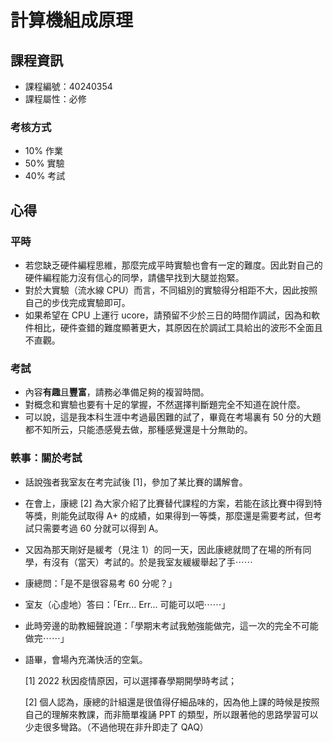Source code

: # 計算機組成原理



## 課程資訊

* 課程編號：40240354
* 課程屬性：必修

### 考核方式

* 10% 作業
* 50% 實驗
* 40% 考試



## 心得

### 平時

* 若您缺乏硬件編程思維，那麼完成平時實驗也會有一定的難度。因此對自己的硬件編程能力沒有信心的同學，請儘早找到大腿並抱緊。
* 對於大實驗（流水線 CPU）而言，不同組別的實驗得分相距不大，因此按照自己的步伐完成實驗即可。
* 如果希望在 CPU 上運行 ucore，請預留不少於三日的時間作調試，因為和軟件相比，硬件查錯的難度顯著更大，其原因在於調試工具給出的波形不全面且不直觀。



### 考試

* 內容**有趣**且**豐富**，請務必準備足夠的複習時間。
* 對概念和實驗也要有十足的掌握，不然選擇判斷題完全不知道在說什麼。
* 可以說，這是我本科生涯中考過最困難的試了，畢竟在考場裏有 50 分的大題都不知所云，只能憑感覺去做，那種感覺還是十分無助的。



### 軼事：關於考試

* 話說強者我室友在考完試後 [1]，參加了某比賽的講解會。

* 在會上，康總 [2] 為大家介紹了比賽替代課程的方案，若能在該比賽中得到特等獎，則能免試取得 A+ 的成績，如果得到一等獎，那麼還是需要考試，但考試只需要考過 60 分就可以得到 A。

* 又因為那天剛好是緩考（見注 1）的同一天，因此康總就問了在場的所有同學，有沒有（當天）考試的。於是我室友緩緩舉起了手⋯⋯

* 康總問：「是不是很容易考 60 分呢？」

* 室友（心虛地）答曰：「Err... Err... 可能可以吧⋯⋯」

* 此時旁邊的助教細聲說道：「學期末考試我勉強能做完，這一次的完全不可能做完⋯⋯」

* 語畢，會場內充滿快活的空氣。

  [1] 2022 秋因疫情原因，可以選擇春學期開學時考試；

  [2] 個人認為，康總的計組還是很值得仔細品味的，因為他上課的時候是按照自己的理解來教課，而非簡單複誦 PPT 的類型，所以跟著他的思路學習可以少走很多彎路。（不過他現在非升即走了 QAQ）
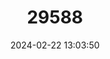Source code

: ---
title: "29588"
category: "Pelophryne albotaeniata"
draft: false
date: 2024-02-22 13:03:50
languages:
  English: ["Palawan Dwarf Toad", "Palawan Toadlet", "White-striped Flathead Toad"]
---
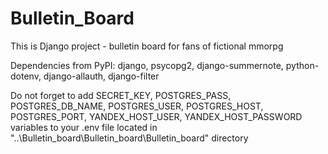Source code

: # Bulletin_Board
This is Django project - bulletin board for fans of fictional mmorpg

Dependencies from PyPI: django, psycopg2, django-summernote, python-dotenv, django-allauth, django-filter

Do not forget to add SECRET_KEY, POSTGRES_PASS, POSTGRES_DB_NAME, POSTGRES_USER, POSTGRES_HOST, POSTGRES_PORT, YANDEX_HOST_USER, YANDEX_HOST_PASSWORD variables to your .env file located in "..\Bulletin_board\Bulletin_board\Bulletin_board" directory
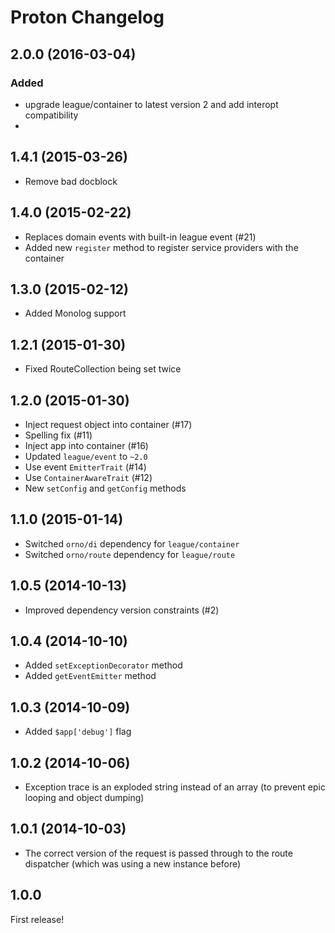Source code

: # Proton Changelog

## 2.0.0 (2016-03-04)

### Added

 - upgrade league/container to latest version 2 and add interopt compatibility
 -  

## 1.4.1 (2015-03-26)

* Remove bad docblock

## 1.4.0 (2015-02-22)

* Replaces domain events with built-in league event (#21)
* Added new `register` method to register service providers with the container

## 1.3.0 (2015-02-12)

* Added Monolog support

## 1.2.1 (2015-01-30)

* Fixed RouteCollection being set twice

## 1.2.0 (2015-01-30)

* Inject request object into container (#17)
* Spelling fix (#11)
* Inject app into container (#16)
* Updated `league/event` to `~2.0`
* Use event `EmitterTrait` (#14)
* Use `ContainerAwareTrait` (#12)
* New `setConfig` and `getConfig` methods

## 1.1.0 (2015-01-14)

* Switched `orno/di` dependency for `league/container`
* Switched `orno/route` dependency for `league/route`

## 1.0.5 (2014-10-13)

* Improved dependency version constraints (#2)

## 1.0.4 (2014-10-10)

* Added `setExceptionDecorator` method
* Added `getEventEmitter` method

## 1.0.3 (2014-10-09)

* Added `$app['debug']` flag

## 1.0.2 (2014-10-06)

* Exception trace is an exploded string instead of an array (to prevent epic looping and object dumping)

## 1.0.1 (2014-10-03)

* The correct version of the request is passed through to the route dispatcher (which was using a new instance before)

## 1.0.0

First release!
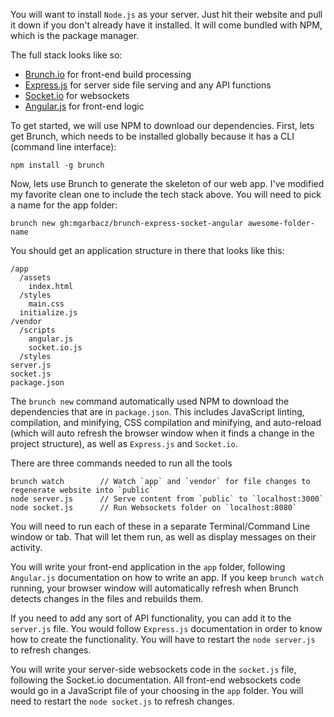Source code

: You will want to install `Node.js` as your server. Just hit their website and pull it down if you don't already have it installed. It will come bundled with NPM, which is the package manager.

The full stack looks like so:
- [Brunch.io](http://brunch.io/)        for front-end build processing
- [Express.js](http://expressjs.com/)   for server side file serving and any API functions
- [Socket.io](http://socket.io/)        for websockets
- [Angular.js](http://angularjs.org/)   for front-end logic

To get started, we will use NPM to download our dependencies. First, lets get Brunch, which needs to be installed globally because it has a CLI (command line interface):

    npm install -g brunch
    
Now, lets use Brunch to generate the skeleton of our web app. I've modified my favorite clean one to include the tech stack above. You will need to pick a name for the app folder:

    brunch new gh:mgarbacz/brunch-express-socket-angular awesome-folder-name
    
You should get an application structure in there that looks like this:

    /app
      /assets
        index.html
      /styles
        main.css
      initialize.js
    /vendor
      /scripts
        angular.js
        socket.io.js
      /styles
    server.js
    socket.js
    package.json
    
The `brunch new` command automatically used NPM to download the dependencies that are in `package.json`. This includes JavaScript linting, compilation, and minifying, CSS compilation and minifying, and auto-reload (which will auto refresh the browser window when it finds a change in the project structure), as well as `Express.js` and `Socket.io`.

There are three commands needed to run all the tools

    brunch watch        // Watch `app` and `vendor` for file changes to regenerate website into `public`
    node server.js      // Serve content from `public` to `localhost:3000`
    node socket.js      // Run Websockets folder on `localhost:8080`
    
You will need to run each of these in a separate Terminal/Command Line window or tab. That will let them run, as well as display messages on their activity.

You will write your front-end application in the `app` folder, following `Angular.js` documentation on how to write an app. If you keep `brunch watch` running, your browser window will automatically refresh when Brunch detects changes in the files and rebuilds them.

If you need to add any sort of API functionality, you can add it to the `server.js` file. You would follow `Express.js` documentation in order to know how to create the functionality. You will have to restart the `node server.js` to refresh changes.

You will write your server-side websockets code in the `socket.js` file, following the Socket.io documentation. All front-end websockets code would go in a JavaScript file of your choosing in the `app` folder. You will need to restart the `node socket.js` to refresh changes.

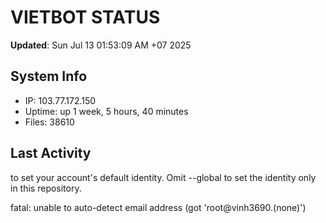 # VIETBOT STATUS
**Updated**: Sun Jul 13 01:53:09 AM +07 2025

## System Info
- IP: 103.77.172.150
- Uptime: up 1 week, 5 hours, 40 minutes
- Files: 38610

## Last Activity

to set your account's default identity.
Omit --global to set the identity only in this repository.

fatal: unable to auto-detect email address (got 'root@vinh3690.(none)')
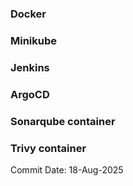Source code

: 

### Docker

### Minikube

### Jenkins

### ArgoCD

### Sonarqube container

### Trivy container 







Commit Date: 18-Aug-2025
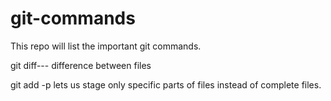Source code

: # git-commands
This repo will list the important git commands.

git diff--- difference between files

git add -p <filename> lets us stage only specific parts of files instead of complete files.
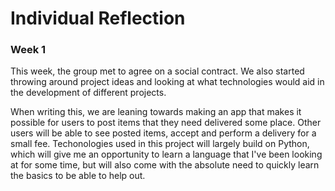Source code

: # Individual Reflection
### Week 1

This week, the group met to agree on a social contract. We also started throwing around project ideas and looking at what technologies would aid in the development of different projects.<br>

When writing this, we are leaning towards making an app that makes it possible for users to post items that they need delivered some place. Other users will be able to see posted items, accept and perform a delivery for a small fee. Techonologies used in this project will largely build on Python, which will give me an opportunity to learn a language that I've been looking at for some time, but will also come with the absolute need to quickly learn the basics to be able to help out.
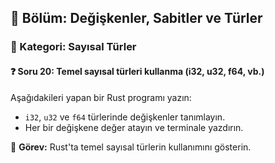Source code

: ## 📘 Bölüm: Değişkenler, Sabitler ve Türler  
### 🔹 Kategori: Sayısal Türler  
#### ❓ Soru 20: Temel sayısal türleri kullanma (i32, u32, f64, vb.)

Aşağıdakileri yapan bir Rust programı yazın:

- `i32`, `u32` ve `f64` türlerinde değişkenler tanımlayın.
- Her bir değişkene değer atayın ve terminale yazdırın.

🔧 **Görev:** Rust'ta temel sayısal türlerin kullanımını gösterin.
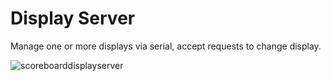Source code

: Display Server
==============

Manage one or more displays via serial, accept requests to change display.

![scoreboarddisplayserver](https://cloud.githubusercontent.com/assets/5124063/6054897/0ec8fa38-acc2-11e4-8732-c65856f08b16.png)
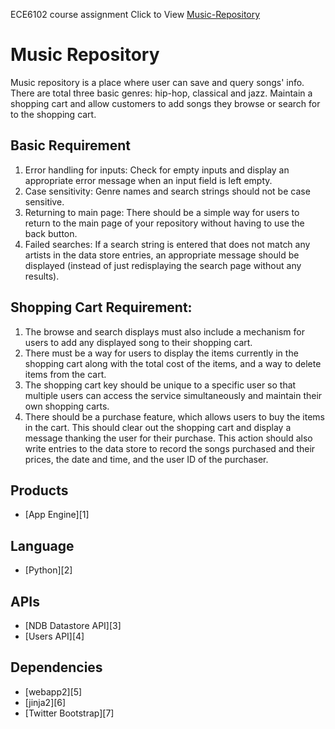 ECE6102 course assignment
Click to View [Music-Repository](http://xingyu-liu-music-shopping.appspot.com/)

# Music Repository

Music repository is a place where user can save and query songs' info. There are total three basic genres: hip-hop, classical and jazz. Maintain a shopping cart and allow customers to add songs they browse or search for to the shopping cart.

## Basic Requirement
1. Error handling for inputs: Check for empty inputs and display an appropriate error message when an input field is left empty.
2. Case sensitivity: Genre names and search strings should not be case sensitive.
3. Returning to main page: There should be a simple way for users to return to the main page of your repository without having to use the back button.
4. Failed searches: If a search string is entered that does not match any artists in the data store entries, an appropriate message should be displayed (instead of just redisplaying the search page without any results).

## Shopping Cart Requirement:
1. The browse and search displays must also include a mechanism for users to add any displayed song to their shopping cart.
2. There must be a way for users to display the items currently in the shopping cart along with the total cost of the items, and a way to delete items from the cart.
3. The shopping cart key should be unique to a specific user so that multiple users can access the service simultaneously and maintain their own shopping carts.
4. There should be a purchase feature, which allows users to buy the items in the cart. This should clear out the shopping cart and display a message thanking the user for their purchase. This action should also write entries to the data store to record the songs purchased and their prices, the date and time, and the user ID of the purchaser.


## Products
- [App Engine][1]

## Language
- [Python][2]

## APIs
- [NDB Datastore API][3]
- [Users API][4]

## Dependencies
- [webapp2][5]
- [jinja2][6]
- [Twitter Bootstrap][7]
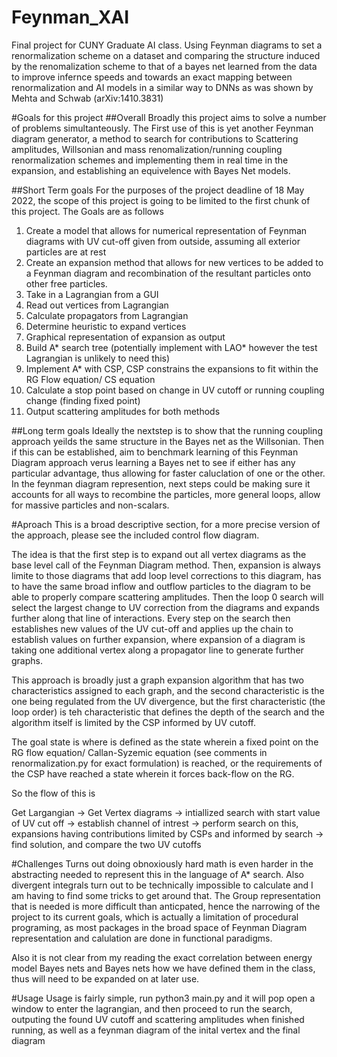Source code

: # Feynman_XAI
Final project for CUNY Graduate AI class. 
Using Feynman diagrams to set a renormalization scheme on a dataset and comparing the structure induced by the renomalization scheme to that of a bayes net learned from the data to improve infernce speeds and towards an exact mapping between renormalization and AI models in a similar way to DNNs as was shown by Mehta and Schwab (arXiv:1410.3831)

#Goals for this project 
##Overall
Broadly this project aims to solve a number of problems simultanteously. The First use of this is yet another Feynman diagram generator, a method to search for contributions to Scattering amplitudes, Willsonian and mass renomalization/running coupling renormalization schemes and implementing them in real time in the expansion, and establishing an equivelence with Bayes Net models.

##Short Term goals
For the purposes of the project deadline of 18 May 2022, the scope of this project is going to be limited to the first chunk of this project. 
The Goals are as follows 
1. Create a model that allows for numerical representation of Feynman diagrams with UV cut-off given from outside, assuming all exterior particles are at rest
2. Create an expansion method that allows for new vertices to be added to a Feynman diagram and recombination of the resultant particles onto other free particles.
3. Take in a Lagrangian from a GUI 
4. Read out vertices from Lagrangian
5. Calculate propagators from Lagrangian
6. Determine heuristic to expand vertices
7. Graphical representation of expansion as output
8. Build A\* search tree (potentially implement with LAO\* however the test Lagrangian is unlikely to need this)
9. Implement A\* with CSP, CSP constrains the expansions to fit within the RG Flow equation/ CS equation 
11. Calculate a stop point based on change in UV cutoff or running coupling change (finding fixed point)
12. Output scattering amplitudes for both methods

##Long term goals
Ideally the nextstep is to show that the running coupling approach yeilds the same structure in the Bayes net as the Willsonian.
Then if this can be established, aim to benchmark learning of this Feynman Diagram approach verus learning a Bayes net to see if either has any particular advantage, thus allowing for faster caluclation of one or the other.
In the feynman diagram represention, next steps could be making sure it accounts for all ways to recombine the particles, more general loops, allow for massive particles and non-scalars. 

#Aproach
This is a broad descriptive section, for a more precise version of the approach, please see the included control flow diagram.

The idea is that the first step is to expand out all vertex diagrams as the base level call of the Feynman Diagram method. Then, expansion is always limite to those diagrams that add loop level corrections to this diagram, has to have the same broad inflow and outflow particles to the diagram to be able to properly compare scattering amplitudes. 
Then the loop 0 search will select the largest change to UV correction from the diagrams and expands further along that line of interactions. Every step on the search then establishes new values of the UV cut-off and applies up the chain to establish values on further expansion, where expansion of a diagram is taking one additional vertex along a propagator line to generate further graphs. 

This approach is broadly just a graph expansion algorithm that has two characteristics assigned to each graph, and the second characteristic is the one being regulated from the UV divergence, but the first characteristic (the loop order) is teh characteristic that defines the depth of the search and the algorithm itself is limited by the CSP informed by UV cutoff. 

The goal state is where is defined as the state wherein a fixed point on the RG flow equation/ Callan-Syzemic equation (see comments in renormalization.py for exact formulation) is reached, or the requirements of the CSP have reached a state wherein it forces back-flow on the RG. 

So the flow of this is 

Get Largangian $\rightarrow$ Get Vertex diagrams $\rightarrow$ intiallized search with start value of UV cut off $\rightarrow$ establish channel of intrest $\rightarrow$ perform search on this, expansions having contributions limited by CSPs and informed by search $\rightarrow$ find solution, and compare the two UV cutoffs

#Challenges
Turns out doing obnoxiously hard math is even harder in the abstracting needed to represent this in the language of A\* search. Also divergent integrals turn out to be technically impossible to calculate and I am having to find some tricks to get around that. 
The Group representation that is needed is more difficult than anticpated, hence the narrowing of the project to its current goals, which is actually a limitation of procedural programing, as most packages in the broad space of Feynman Diagram representation and calulation are done in functional paradigms.

Also it is not clear from my reading the exact correlation between energy model Bayes nets and Bayes nets how we have defined them in the class, thus will need to be expanded on at later use.

#Usage
Usage is fairly simple, run python3 main.py and it will pop open a window to enter the lagrangian, and then proceed to run the search, outputing the found UV cutoff and scattering amplitudes when finished running, as well as a feynman diagram of the inital vertex and the final diagram  


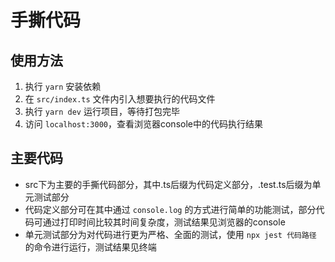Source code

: # 手撕代码

## 使用方法
1. 执行  ` yarn ` 安装依赖
2. 在 ` src/index.ts ` 文件内引入想要执行的代码文件 
3. 执行 ` yarn dev ` 运行项目，等待打包完毕
4. 访问 ` localhost:3000 `，查看浏览器console中的代码执行结果

## 主要代码
* src下为主要的手撕代码部分，其中.ts后缀为代码定义部分，.test.ts后缀为单元测试部分
* 代码定义部分可在其中通过 ` console.log ` 的方式进行简单的功能测试，部分代码可通过打印时间比较其时间复杂度，测试结果见浏览器的console
* 单元测试部分为对代码进行更为严格、全面的测试，使用 ` npx jest 代码路径 ` 的命令进行运行，测试结果见终端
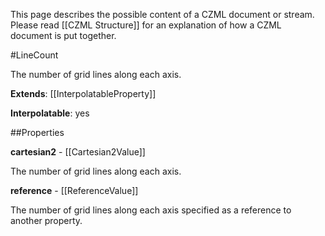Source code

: This page describes the possible content of a CZML document or stream.  Please read [[CZML Structure]] for an explanation of how a CZML document is put together.

#LineCount

The number of grid lines along each axis.

**Extends**: [[InterpolatableProperty]]

**Interpolatable**: yes

##Properties

**cartesian2** - [[Cartesian2Value]]

The number of grid lines along each axis.


**reference** - [[ReferenceValue]]

The number of grid lines along each axis specified as a reference to another property.


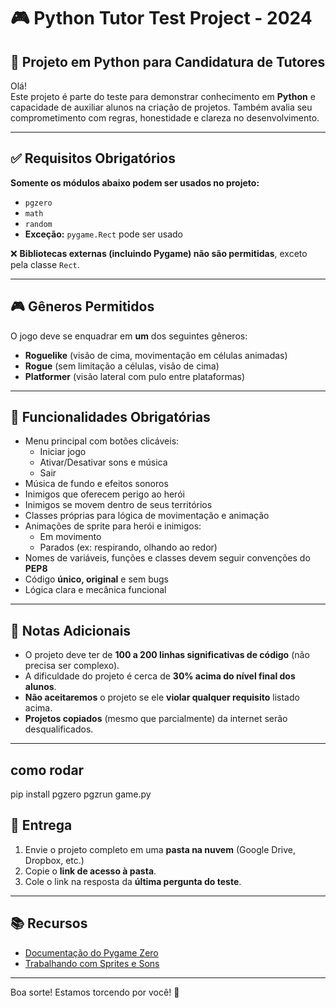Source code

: # 🎮 Python Tutor Test Project - 2024

## 🐍 Projeto em Python para Candidatura de Tutores

Olá!  
Este projeto é parte do teste para demonstrar conhecimento em **Python** e capacidade de auxiliar alunos na criação de projetos. Também avalia seu comprometimento com regras, honestidade e clareza no desenvolvimento.

---

## ✅ Requisitos Obrigatórios

**Somente os módulos abaixo podem ser usados no projeto:**
- `pgzero`
- `math`
- `random`
- **Exceção:** `pygame.Rect` pode ser usado

❌ **Bibliotecas externas (incluindo Pygame) não são permitidas**, exceto pela classe `Rect`.

---

## 🎮 Gêneros Permitidos

O jogo deve se enquadrar em **um** dos seguintes gêneros:
- **Roguelike** (visão de cima, movimentação em células animadas)
- **Rogue** (sem limitação a células, visão de cima)
- **Platformer** (visão lateral com pulo entre plataformas)

---

## 🧩 Funcionalidades Obrigatórias

- Menu principal com botões clicáveis:
  - Iniciar jogo
  - Ativar/Desativar sons e música
  - Sair
- Música de fundo e efeitos sonoros
- Inimigos que oferecem perigo ao herói
- Inimigos se movem dentro de seus territórios
- Classes próprias para lógica de movimentação e animação
- Animações de sprite para herói e inimigos:
  - Em movimento
  - Parados (ex: respirando, olhando ao redor)
- Nomes de variáveis, funções e classes devem seguir convenções do **PEP8**
- Código **único, original** e sem bugs
- Lógica clara e mecânica funcional

---

## 📌 Notas Adicionais

- O projeto deve ter de **100 a 200 linhas significativas de código** (não precisa ser complexo).
- A dificuldade do projeto é cerca de **30% acima do nível final dos alunos**.
- **Não aceitaremos** o projeto se ele **violar qualquer requisito** listado acima.
- **Projetos copiados** (mesmo que parcialmente) da internet serão desqualificados.

---
## como rodar

pip install pgzero
pgzrun game.py   


## 📁 Entrega

1. Envie o projeto completo em uma **pasta na nuvem** (Google Drive, Dropbox, etc.)
2. Copie o **link de acesso à pasta**.
3. Cole o link na resposta da **última pergunta do teste**.

---

## 📚 Recursos

- [Documentação do Pygame Zero](https://pygame-zero.readthedocs.io)
- [Trabalhando com Sprites e Sons](https://pygame-zero.readthedocs.io/en/stable/sprites.html)

---

Boa sorte! Estamos torcendo por você! 🚀
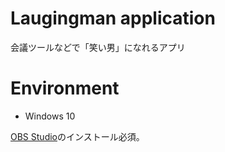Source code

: # Laugingman application

会議ツールなどで「笑い男」になれるアプリ

# Environment

- Windows 10

[OBS Studio](https://obsproject.com/ja/download)のインストール必須。

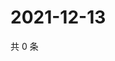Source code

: # 2021-12-13

共 0 条

<!-- BEGIN WEIBO -->
<!-- 最后更新时间 Mon Dec 13 2021 20:24:31 GMT+0800 (China Standard Time) -->

<!-- END WEIBO -->
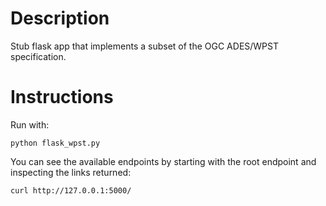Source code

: # Description
Stub flask app that implements a subset of the OGC ADES/WPST specification.

# Instructions
Run with:

    python flask_wpst.py

You can see the available endpoints by starting with the root endpoint and inspecting the links returned:

    curl http://127.0.0.1:5000/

(YOUR INSTRUCTIONS):
Scan the material above for the string "version". Return each line where it occurs.

(TASK ANSWER):
 - upgrade league/container to latest version 2 and add interopt compatibility
* Improved dependency version constraints (#2)
* The correct version of the request is passed through to the route dispatcher (which was using a new instance before)
This is a broad descriptive section, for a more precise version of the approach, please see the included control flow diagram.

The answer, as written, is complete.